**** Source records
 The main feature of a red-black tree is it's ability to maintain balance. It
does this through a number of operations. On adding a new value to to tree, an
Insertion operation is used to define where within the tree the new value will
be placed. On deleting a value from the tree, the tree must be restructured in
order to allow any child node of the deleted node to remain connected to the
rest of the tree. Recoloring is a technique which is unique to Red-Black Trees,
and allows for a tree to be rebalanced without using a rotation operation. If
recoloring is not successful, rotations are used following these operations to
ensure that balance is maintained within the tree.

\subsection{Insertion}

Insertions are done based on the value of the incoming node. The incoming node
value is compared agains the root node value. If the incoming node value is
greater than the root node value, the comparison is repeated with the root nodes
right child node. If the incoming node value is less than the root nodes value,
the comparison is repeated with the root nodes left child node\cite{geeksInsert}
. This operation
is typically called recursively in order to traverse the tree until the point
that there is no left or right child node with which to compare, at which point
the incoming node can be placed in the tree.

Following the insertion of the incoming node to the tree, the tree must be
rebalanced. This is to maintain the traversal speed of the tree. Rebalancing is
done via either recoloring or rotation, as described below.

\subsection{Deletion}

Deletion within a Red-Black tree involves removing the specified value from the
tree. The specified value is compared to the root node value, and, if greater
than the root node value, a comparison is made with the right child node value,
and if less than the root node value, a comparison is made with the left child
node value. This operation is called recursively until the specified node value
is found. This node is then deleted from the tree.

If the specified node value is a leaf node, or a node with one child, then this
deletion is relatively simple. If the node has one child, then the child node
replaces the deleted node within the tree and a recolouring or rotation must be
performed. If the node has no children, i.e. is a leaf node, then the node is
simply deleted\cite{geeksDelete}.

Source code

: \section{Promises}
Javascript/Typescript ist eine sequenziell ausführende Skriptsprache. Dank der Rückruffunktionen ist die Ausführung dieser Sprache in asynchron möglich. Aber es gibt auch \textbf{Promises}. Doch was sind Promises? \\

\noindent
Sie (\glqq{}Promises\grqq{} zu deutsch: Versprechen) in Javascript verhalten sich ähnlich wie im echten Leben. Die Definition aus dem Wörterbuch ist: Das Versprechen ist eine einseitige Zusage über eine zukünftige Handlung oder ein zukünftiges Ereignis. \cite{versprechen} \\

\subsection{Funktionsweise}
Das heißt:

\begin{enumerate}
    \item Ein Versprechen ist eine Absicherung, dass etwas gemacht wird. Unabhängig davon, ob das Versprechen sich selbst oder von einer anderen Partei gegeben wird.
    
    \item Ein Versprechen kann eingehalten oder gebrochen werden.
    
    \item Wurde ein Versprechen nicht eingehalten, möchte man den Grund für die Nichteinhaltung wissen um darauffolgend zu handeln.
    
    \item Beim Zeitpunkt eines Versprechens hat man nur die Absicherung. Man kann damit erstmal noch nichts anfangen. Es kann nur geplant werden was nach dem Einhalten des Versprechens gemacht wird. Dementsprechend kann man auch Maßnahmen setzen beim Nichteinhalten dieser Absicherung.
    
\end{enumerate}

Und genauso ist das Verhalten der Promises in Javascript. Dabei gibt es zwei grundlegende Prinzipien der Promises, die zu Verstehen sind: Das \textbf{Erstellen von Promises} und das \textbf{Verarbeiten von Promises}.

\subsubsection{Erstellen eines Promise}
********
== Required work ==
Once you reach the line with "the comparison is repeated with the root nodes left" in the data above, copy it and every line after it exactly, up to and including the line with "deletion is relatively".

== Solved problem ==
the comparison is repeated with the root nodes left child node\cite{geeksInsert}
. This operation
is typically called recursively in order to traverse the tree until the point
that there is no left or right child node with which to compare, at which point
the incoming node can be placed in the tree.

Following the insertion of the incoming node to the tree, the tree must be
rebalanced. This is to maintain the traversal speed of the tree. Rebalancing is
done via either recoloring or rotation, as described below.

\subsection{Deletion}

Deletion within a Red-Black tree involves removing the specified value from the
tree. The specified value is compared to the root node value, and, if greater
than the root node value, a comparison is made with the right child node value,
and if less than the root node value, a comparison is made with the left child
node value. This operation is called recursively until the specified node value
is found. This node is then deleted from the tree.

If the specified node value is a leaf node, or a node with one child, then this
deletion is relatively simple. If the node has one child, then the child node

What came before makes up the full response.